*** THE RECORDS ***

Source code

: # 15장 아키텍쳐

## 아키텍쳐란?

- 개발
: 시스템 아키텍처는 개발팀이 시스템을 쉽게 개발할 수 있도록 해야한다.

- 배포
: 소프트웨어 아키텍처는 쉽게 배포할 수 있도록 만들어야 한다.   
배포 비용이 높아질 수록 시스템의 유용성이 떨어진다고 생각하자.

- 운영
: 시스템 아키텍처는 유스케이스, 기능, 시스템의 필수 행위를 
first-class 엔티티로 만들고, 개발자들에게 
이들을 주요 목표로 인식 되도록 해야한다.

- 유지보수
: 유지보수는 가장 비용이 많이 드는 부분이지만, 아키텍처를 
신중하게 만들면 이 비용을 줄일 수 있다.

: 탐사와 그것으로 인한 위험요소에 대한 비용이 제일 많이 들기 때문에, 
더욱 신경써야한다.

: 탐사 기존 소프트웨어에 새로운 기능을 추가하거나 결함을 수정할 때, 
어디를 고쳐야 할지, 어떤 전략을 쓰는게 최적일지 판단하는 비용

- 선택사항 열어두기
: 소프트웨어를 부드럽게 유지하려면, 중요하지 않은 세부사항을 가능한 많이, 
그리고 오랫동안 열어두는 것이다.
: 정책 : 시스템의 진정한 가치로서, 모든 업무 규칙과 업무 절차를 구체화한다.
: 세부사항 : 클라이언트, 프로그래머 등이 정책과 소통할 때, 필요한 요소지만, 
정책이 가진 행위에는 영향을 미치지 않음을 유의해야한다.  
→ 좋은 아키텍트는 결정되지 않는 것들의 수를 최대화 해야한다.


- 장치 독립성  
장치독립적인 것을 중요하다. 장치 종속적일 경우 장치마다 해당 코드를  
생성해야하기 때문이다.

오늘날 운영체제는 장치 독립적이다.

*** End of THE RECORDS ***

● TO DO
Nothing in the records may change; output all of them exactly.

● REPLY
Source code

: # 15장 아키텍쳐

## 아키텍쳐란?

- 개발
: 시스템 아키텍처는 개발팀이 시스템을 쉽게 개발할 수 있도록 해야한다.

- 배포
: 소프트웨어 아키텍처는 쉽게 배포할 수 있도록 만들어야 한다.   
배포 비용이 높아질 수록 시스템의 유용성이 떨어진다고 생각하자.

- 운영
: 시스템 아키텍처는 유스케이스, 기능, 시스템의 필수 행위를 
first-class 엔티티로 만들고, 개발자들에게 
이들을 주요 목표로 인식 되도록 해야한다.

- 유지보수
: 유지보수는 가장 비용이 많이 드는 부분이지만, 아키텍처를 
신중하게 만들면 이 비용을 줄일 수 있다.

: 탐사와 그것으로 인한 위험요소에 대한 비용이 제일 많이 들기 때문에, 
더욱 신경써야한다.

: 탐사 기존 소프트웨어에 새로운 기능을 추가하거나 결함을 수정할 때, 
어디를 고쳐야 할지, 어떤 전략을 쓰는게 최적일지 판단하는 비용

- 선택사항 열어두기
: 소프트웨어를 부드럽게 유지하려면, 중요하지 않은 세부사항을 가능한 많이, 
그리고 오랫동안 열어두는 것이다.
: 정책 : 시스템의 진정한 가치로서, 모든 업무 규칙과 업무 절차를 구체화한다.
: 세부사항 : 클라이언트, 프로그래머 등이 정책과 소통할 때, 필요한 요소지만, 
정책이 가진 행위에는 영향을 미치지 않음을 유의해야한다.  
→ 좋은 아키텍트는 결정되지 않는 것들의 수를 최대화 해야한다.


- 장치 독립성  
장치독립적인 것을 중요하다. 장치 종속적일 경우 장치마다 해당 코드를  
생성해야하기 때문이다.

오늘날 운영체제는 장치 독립적이다.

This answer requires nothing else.